‘T-word is gone’: UNSC does not mention the Taliban in its terror statement.

By – Devanshi Srivastava

The United Nations Security Council did not mention the Taliban in its statement after the explosions at Kabul International Airport, instead stating that ‘no Afghan group or person’ should assist terrorists operating on the territory of any country.

The United Nations Security Council released a press statement on Afghanistan on August 16, a day after Kabul was overthrown by the Afghan people. Another statement was released on August 27, a day after the explosions near Kabul International Airport was reported. The only difference between the two remarks is that the latter does not make any reference to the Taliban at all. As an alternative, the terrorist organization has been referred to as an “Afghan group.”

As the United Nations Security Council stated on August 16, “the members of the security council reaffirmed the importance of combating terrorism in Afghanistan so that the territory of Afghanistan does not become a target for threats or attacks against foreign countries, and that neither the Taliban nor any other Afghan group or individual should support terrorists operating on foreign soil.”

Instead of naming the Taliban in its statement after the Kabul bombings, the United Nations Security Council said that “no Afghan organization or person” should assist terrorists operating on the territory of any nation.

In a statement, Syed Akbaruddin, who served as India’s permanent ambassador in the United States from January 2016 to April 2020, emphasized the importance of the fortnightly change. “A fortnight is an extremely long period of time. The ‘T’ term is no longer in use “The former ambassador took to Twitter to express himself.

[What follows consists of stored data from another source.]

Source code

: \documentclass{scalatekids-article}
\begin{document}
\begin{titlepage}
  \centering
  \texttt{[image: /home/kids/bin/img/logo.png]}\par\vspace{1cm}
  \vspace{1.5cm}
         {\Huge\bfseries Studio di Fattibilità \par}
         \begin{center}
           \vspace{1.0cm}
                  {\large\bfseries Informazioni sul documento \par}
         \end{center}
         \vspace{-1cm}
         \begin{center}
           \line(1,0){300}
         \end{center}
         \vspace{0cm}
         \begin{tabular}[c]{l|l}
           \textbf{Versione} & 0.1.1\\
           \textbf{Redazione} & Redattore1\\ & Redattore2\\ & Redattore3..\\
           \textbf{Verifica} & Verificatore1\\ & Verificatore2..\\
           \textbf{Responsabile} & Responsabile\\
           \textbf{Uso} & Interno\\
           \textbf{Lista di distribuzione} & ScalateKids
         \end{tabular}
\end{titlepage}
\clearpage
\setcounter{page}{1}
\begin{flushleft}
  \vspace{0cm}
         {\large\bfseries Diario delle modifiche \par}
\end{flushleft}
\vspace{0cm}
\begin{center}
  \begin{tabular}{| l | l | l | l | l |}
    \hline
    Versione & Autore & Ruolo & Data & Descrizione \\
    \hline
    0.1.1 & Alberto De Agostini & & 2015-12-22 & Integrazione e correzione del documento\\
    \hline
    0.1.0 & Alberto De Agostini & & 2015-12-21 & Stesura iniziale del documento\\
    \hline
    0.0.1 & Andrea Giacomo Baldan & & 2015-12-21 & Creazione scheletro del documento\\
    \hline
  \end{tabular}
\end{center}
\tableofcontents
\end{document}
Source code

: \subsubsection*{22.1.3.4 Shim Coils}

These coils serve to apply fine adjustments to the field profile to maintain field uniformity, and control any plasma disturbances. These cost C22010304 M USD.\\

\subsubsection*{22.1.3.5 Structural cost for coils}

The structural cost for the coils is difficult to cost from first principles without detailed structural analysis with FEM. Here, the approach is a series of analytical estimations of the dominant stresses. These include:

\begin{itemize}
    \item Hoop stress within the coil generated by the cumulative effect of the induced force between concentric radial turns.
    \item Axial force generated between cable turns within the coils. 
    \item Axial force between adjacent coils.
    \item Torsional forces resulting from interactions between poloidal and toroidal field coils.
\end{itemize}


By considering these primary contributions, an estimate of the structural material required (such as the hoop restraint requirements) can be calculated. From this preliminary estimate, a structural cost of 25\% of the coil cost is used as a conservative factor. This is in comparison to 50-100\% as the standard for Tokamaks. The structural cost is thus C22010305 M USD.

This last fortnight has been difficult for Afghanistan and the rest of the globe, which has been tasked with carrying out evacuation operations in the war-torn nation. In the midst of widespread concern that the Taliban’s ascension to power in Afghanistan would give a boost to global jihadist organizations, a series of catastrophic explosions near Kabul International Airport claimed the lives of more than 100 people. The United States carried out a ‘retaliatory’ attack in which one ISIS-K planner and facilitator was killed and two others were wounded.

With the withdrawal of foreign troops from Afghanistan, the Taliban are reportedly getting closer to forming their own government in the nation, which is expected to be an inclusive administration that includes representatives from all ethnic groups in the country, according to media sources.

At this point, the decision of whether or not to recognize Taliban control in Afghanistan is a critical one that affects all nations. India has emphasized that, at this time, the safe evacuation of citizens from Afghanistan is the government’s first concern, according to a press release. “On the ground, the situation is a little unclear (in Afghanistan). The security and safety of individuals are the most important considerations. There is now no clarification about which organization will be establishing a government in Kabul. In terms of recognition, I believe we are rushing the process, “Arindam Bagchi, a spokesman for the Ministry of External Affairs, said on August 27, 2021.